Peu avant son départ, Benoît XV a utilisé une belle métaphore au regard de la diversité des traditions religieuses qui caractérise cette partie du Proche Orient en la comparant à une "épicerie orientale" qui enrichit la saveur des mets. En effet, l’Eglise catholique s’exprime à travers sept Eglises catholiques orientales. Le groupe le plus important de chrétiens au Liban est constitué par la communauté maronite (1,6 million de fidèles dans le pays), liée à Rome, suivie des orthodoxes grecs. Les autres communautés importantes sont l’Eglise grecque-melkite catholique, les arméniens orthodoxes, les arméniens catholiques, les syriaques orthodoxes, les syriaques catholiques, les assyriens, les chaldéens, les protestants, les coptes et les catholiques romains.

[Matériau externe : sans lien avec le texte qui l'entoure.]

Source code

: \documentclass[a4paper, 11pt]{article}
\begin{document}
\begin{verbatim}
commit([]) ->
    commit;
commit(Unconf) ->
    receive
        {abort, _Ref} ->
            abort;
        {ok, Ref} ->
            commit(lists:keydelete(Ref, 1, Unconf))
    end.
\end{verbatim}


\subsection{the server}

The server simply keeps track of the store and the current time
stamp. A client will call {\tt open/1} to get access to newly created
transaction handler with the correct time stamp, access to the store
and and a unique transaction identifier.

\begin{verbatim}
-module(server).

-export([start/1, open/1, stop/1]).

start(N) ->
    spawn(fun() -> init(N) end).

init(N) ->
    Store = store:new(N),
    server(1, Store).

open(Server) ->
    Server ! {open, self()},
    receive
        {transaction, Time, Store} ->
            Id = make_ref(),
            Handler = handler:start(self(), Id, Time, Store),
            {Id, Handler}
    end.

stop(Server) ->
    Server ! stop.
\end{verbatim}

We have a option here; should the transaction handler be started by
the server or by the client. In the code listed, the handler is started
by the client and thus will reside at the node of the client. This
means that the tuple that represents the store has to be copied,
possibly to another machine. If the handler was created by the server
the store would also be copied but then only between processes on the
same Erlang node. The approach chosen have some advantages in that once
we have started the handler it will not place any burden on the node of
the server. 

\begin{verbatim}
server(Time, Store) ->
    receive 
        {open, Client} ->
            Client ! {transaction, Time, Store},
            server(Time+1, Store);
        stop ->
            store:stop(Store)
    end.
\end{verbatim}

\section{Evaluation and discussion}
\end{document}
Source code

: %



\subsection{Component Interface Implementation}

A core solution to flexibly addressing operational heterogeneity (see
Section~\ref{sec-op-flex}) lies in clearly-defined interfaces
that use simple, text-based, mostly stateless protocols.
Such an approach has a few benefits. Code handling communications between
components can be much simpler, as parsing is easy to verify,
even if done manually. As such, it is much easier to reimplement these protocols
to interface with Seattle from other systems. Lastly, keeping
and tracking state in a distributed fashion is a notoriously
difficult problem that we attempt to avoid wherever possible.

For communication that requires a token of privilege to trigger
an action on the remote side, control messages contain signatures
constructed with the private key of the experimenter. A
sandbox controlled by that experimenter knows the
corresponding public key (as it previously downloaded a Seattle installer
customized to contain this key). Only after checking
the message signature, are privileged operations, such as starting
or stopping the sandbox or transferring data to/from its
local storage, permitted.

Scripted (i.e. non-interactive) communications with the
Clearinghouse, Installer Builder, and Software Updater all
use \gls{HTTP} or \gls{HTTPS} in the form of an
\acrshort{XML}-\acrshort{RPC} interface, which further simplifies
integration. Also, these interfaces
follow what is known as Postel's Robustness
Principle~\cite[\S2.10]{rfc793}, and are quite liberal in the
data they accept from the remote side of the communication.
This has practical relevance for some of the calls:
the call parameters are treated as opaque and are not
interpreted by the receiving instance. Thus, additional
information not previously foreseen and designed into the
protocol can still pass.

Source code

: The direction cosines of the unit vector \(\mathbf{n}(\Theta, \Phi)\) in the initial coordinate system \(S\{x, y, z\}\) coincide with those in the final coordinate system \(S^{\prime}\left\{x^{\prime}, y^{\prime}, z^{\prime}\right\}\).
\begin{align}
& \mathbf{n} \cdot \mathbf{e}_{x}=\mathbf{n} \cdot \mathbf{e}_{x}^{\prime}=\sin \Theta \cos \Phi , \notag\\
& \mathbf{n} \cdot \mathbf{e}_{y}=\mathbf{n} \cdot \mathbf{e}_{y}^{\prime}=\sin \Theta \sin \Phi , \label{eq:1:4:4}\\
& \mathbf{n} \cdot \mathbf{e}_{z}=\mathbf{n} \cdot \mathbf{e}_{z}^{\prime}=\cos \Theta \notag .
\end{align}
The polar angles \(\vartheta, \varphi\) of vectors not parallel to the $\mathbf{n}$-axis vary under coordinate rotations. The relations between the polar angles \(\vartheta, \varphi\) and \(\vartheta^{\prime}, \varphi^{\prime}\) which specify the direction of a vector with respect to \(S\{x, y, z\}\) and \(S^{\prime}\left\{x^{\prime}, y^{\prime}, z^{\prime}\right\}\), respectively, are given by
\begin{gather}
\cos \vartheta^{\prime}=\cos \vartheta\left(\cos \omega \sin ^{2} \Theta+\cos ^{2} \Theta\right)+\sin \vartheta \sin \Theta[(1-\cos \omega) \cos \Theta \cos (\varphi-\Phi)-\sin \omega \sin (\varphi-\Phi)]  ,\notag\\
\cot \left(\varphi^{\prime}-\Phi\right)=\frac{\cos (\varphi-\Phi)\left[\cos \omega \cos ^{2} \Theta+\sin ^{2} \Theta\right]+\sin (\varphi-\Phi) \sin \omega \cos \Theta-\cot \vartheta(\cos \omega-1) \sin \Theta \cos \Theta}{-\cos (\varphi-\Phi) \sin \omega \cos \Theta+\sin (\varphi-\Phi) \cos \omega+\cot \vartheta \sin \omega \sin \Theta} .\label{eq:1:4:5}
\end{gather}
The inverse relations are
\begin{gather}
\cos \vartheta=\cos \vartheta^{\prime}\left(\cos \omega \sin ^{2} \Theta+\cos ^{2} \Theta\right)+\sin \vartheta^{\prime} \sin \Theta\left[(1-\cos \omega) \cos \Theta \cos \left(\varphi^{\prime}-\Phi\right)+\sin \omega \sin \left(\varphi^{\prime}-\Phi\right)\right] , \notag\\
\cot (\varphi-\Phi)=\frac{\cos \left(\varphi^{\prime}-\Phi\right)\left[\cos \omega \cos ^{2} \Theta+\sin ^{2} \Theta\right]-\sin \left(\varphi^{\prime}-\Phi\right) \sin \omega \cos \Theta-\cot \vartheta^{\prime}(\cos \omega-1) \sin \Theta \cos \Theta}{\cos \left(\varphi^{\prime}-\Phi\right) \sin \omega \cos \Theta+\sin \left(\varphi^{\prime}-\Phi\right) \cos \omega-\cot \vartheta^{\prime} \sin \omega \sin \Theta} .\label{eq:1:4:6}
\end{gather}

C'est dans ce contexte de patchwork de religions et sous le signe de la paix que le pape a remis aux pasteurs et aux catholiques du Moyen-Orient comme « feuille de route » l'exhortation apostolique "Ecclesia in Medio Oriente". Il a remis ce texte aux Patriarches, Chefs des six Églises Orientales Catholiques sui iuris (en pleine communion avec Rome), au Patriarche Latin qui est aussi le Président de la Conférence des Évêques Latins des Régions Arabes (C.E.L.R.A.), aux représentants des Conférences épiscopales de l’Iran et de la Turquie, « tout comme à quelques membres du Peuple de Dieu qui chemine en cette terre bénie du Liban, implorant la Bénédiction de Dieu afin que l’application de cet important Document apporte d’abondants fruits à tous les habitants du Moyen-Orient », a affirmé Mgr Eterovic, secrétaire général du synode.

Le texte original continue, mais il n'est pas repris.